*Problem to work on*.
Run through the records and show each line that includes the string "github".

*Collected data*.
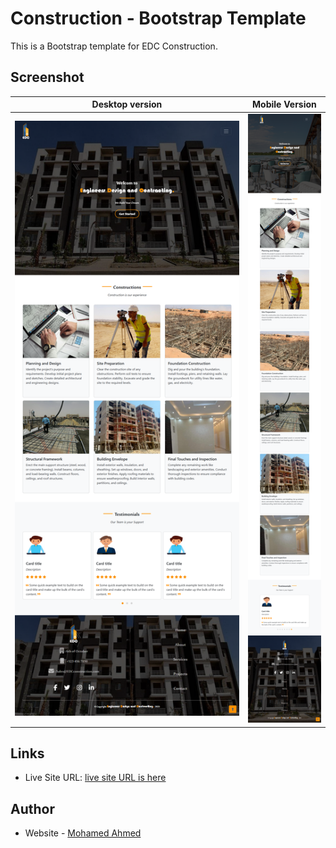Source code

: # Construction - Bootstrap Template

This is a Bootstrap template for EDC Construction.

## Screenshot

| Desktop version                                  |                 Mobile Version                  |
| ------------------------------------------------ | :---------------------------------------------: |
| ![Solution Screenshot](./Screenshot/desktop.png) | ![Solution Screenshot](./Screenshot/mobile.png) |

## Links

- Live Site URL: [live site URL is here](https://mnsa2024.github.io/construction-bootstrap-template/)

## Author

- Website - [Mohamed Ahmed](https://github.com/mnsa2024)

*Exercise response*.
- Live Site URL: [live site URL is here](https://mnsa2024.github.io/construction-bootstrap-template/)
- Website - [Mohamed Ahmed](https://github.com/mnsa2024)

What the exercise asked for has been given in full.